Let , $a,b,c,d \in \Bbb R$ such that $c^2+d^2 \not =0$. Then the Cauchy problem $au_x+bu_y=e^{x+y}$ , $x,y\in \Bbb R$ with $u(x,y)=0 $ on $cx+dy=0$ has a unique solution if
(A) $ac+bd \not=0$.
(B) $ad-bc \not =0$.
(C) $ac-bd\not=0$
(D) $ad+bc \not=0$
Using Lagranges equations we get , $bx-ay=C_1$ and $u-\frac{a}{a+b}e^{x+y}=C_2$. Then the solution becomes $\displaystyle u(x,y)=\frac{a}{a+b}e^{x+y}+\phi(bx-ay)$. Then how I can proceed further to find out the answer.
On
We can write the auxillary equations as:
$$\frac{dx}{a}=\frac{dy}{b}=\frac{du}{e^{x+y}}$$
On solving, we will obtain two equations : $$bx-ay=c_1$$ $$u-\frac{e^{x+y}}{a}=c_2$$
So, an implicit solution will be $$\phi\lgroup bx-ay,u-\frac{e^{x+y}}{a}\rgroup=0$$
We can now write $$u-\frac{e^{x+y}}{a}=F(bx-ay)$$ $$\Rightarrow u=\frac{e^{x+y}}{a} + F(bx-ay)$$
Using the initial conditions $u(x,y)=0$ on $cx+dy=0$ , we have $y=\frac{-cx}{d}$
Substituting, $$u=0=\frac{e^{x-\frac{cx}{d}}}{a} + F(bx+\frac{acx}{d})$$ Simply consider the second part of R. H. S, taking $x$ common and simplifying, we get $$F\lgroup x(\frac{bd+ac}{d})\rgroup$$
Thus, $bd + ac \neq 0$. Hence answer is option (A).

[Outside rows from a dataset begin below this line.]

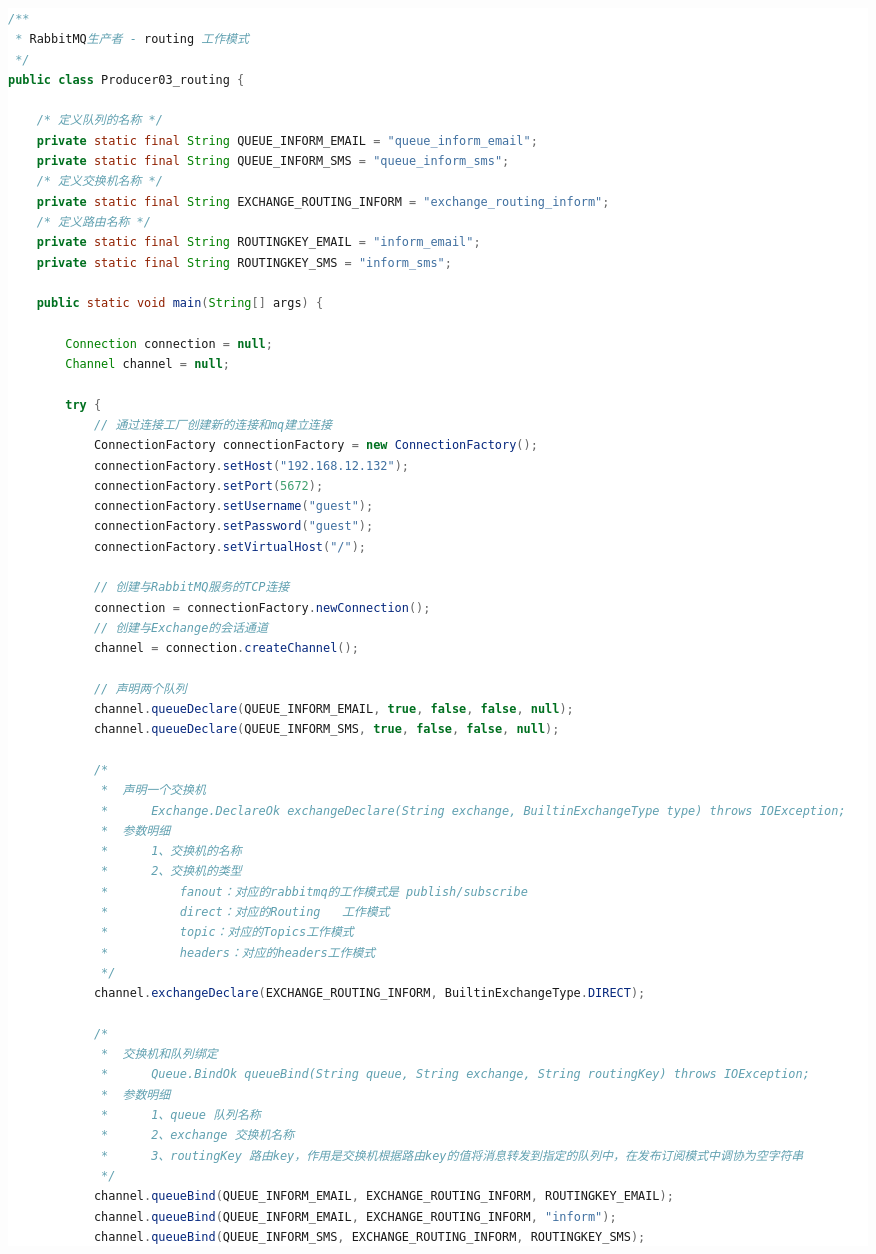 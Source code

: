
 ```java
/**
 * RabbitMQ生产者 - routing 工作模式
 */
public class Producer03_routing {

    /* 定义队列的名称 */
    private static final String QUEUE_INFORM_EMAIL = "queue_inform_email";
    private static final String QUEUE_INFORM_SMS = "queue_inform_sms";
    /* 定义交换机名称 */
    private static final String EXCHANGE_ROUTING_INFORM = "exchange_routing_inform";
    /* 定义路由名称 */
    private static final String ROUTINGKEY_EMAIL = "inform_email";
    private static final String ROUTINGKEY_SMS = "inform_sms";

    public static void main(String[] args) {

        Connection connection = null;
        Channel channel = null;

        try {
            // 通过连接工厂创建新的连接和mq建立连接
            ConnectionFactory connectionFactory = new ConnectionFactory();
            connectionFactory.setHost("192.168.12.132");
            connectionFactory.setPort(5672);
            connectionFactory.setUsername("guest");
            connectionFactory.setPassword("guest");
            connectionFactory.setVirtualHost("/");

            // 创建与RabbitMQ服务的TCP连接
            connection = connectionFactory.newConnection();
            // 创建与Exchange的会话通道
            channel = connection.createChannel();

            // 声明两个队列
            channel.queueDeclare(QUEUE_INFORM_EMAIL, true, false, false, null);
            channel.queueDeclare(QUEUE_INFORM_SMS, true, false, false, null);

            /*
             *  声明一个交换机
             *      Exchange.DeclareOk exchangeDeclare(String exchange, BuiltinExchangeType type) throws IOException;
             *  参数明细
             *      1、交换机的名称
             *      2、交换机的类型
             *          fanout：对应的rabbitmq的工作模式是 publish/subscribe
             *          direct：对应的Routing	工作模式
             *          topic：对应的Topics工作模式
             *          headers：对应的headers工作模式
             */
            channel.exchangeDeclare(EXCHANGE_ROUTING_INFORM, BuiltinExchangeType.DIRECT);

            /*
             *  交换机和队列绑定
             *      Queue.BindOk queueBind(String queue, String exchange, String routingKey) throws IOException;
             *  参数明细
             *      1、queue 队列名称
             *      2、exchange 交换机名称
             *      3、routingKey 路由key，作用是交换机根据路由key的值将消息转发到指定的队列中，在发布订阅模式中调协为空字符串
             */
            channel.queueBind(QUEUE_INFORM_EMAIL, EXCHANGE_ROUTING_INFORM, ROUTINGKEY_EMAIL);
            channel.queueBind(QUEUE_INFORM_EMAIL, EXCHANGE_ROUTING_INFORM, "inform");
            channel.queueBind(QUEUE_INFORM_SMS, EXCHANGE_ROUTING_INFORM, ROUTINGKEY_SMS);
```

At $y=-\dfrac{cx}{d}, u=0$. So $\dfrac{a}{a+b}e^{(d-c)x}+\phi((bd-ac)x)=0$. The first term is always non zero. So $\phi$ must be chosen such that the prescribed condition holds. Equivalently this boils down to $bd-ac\neq 0$.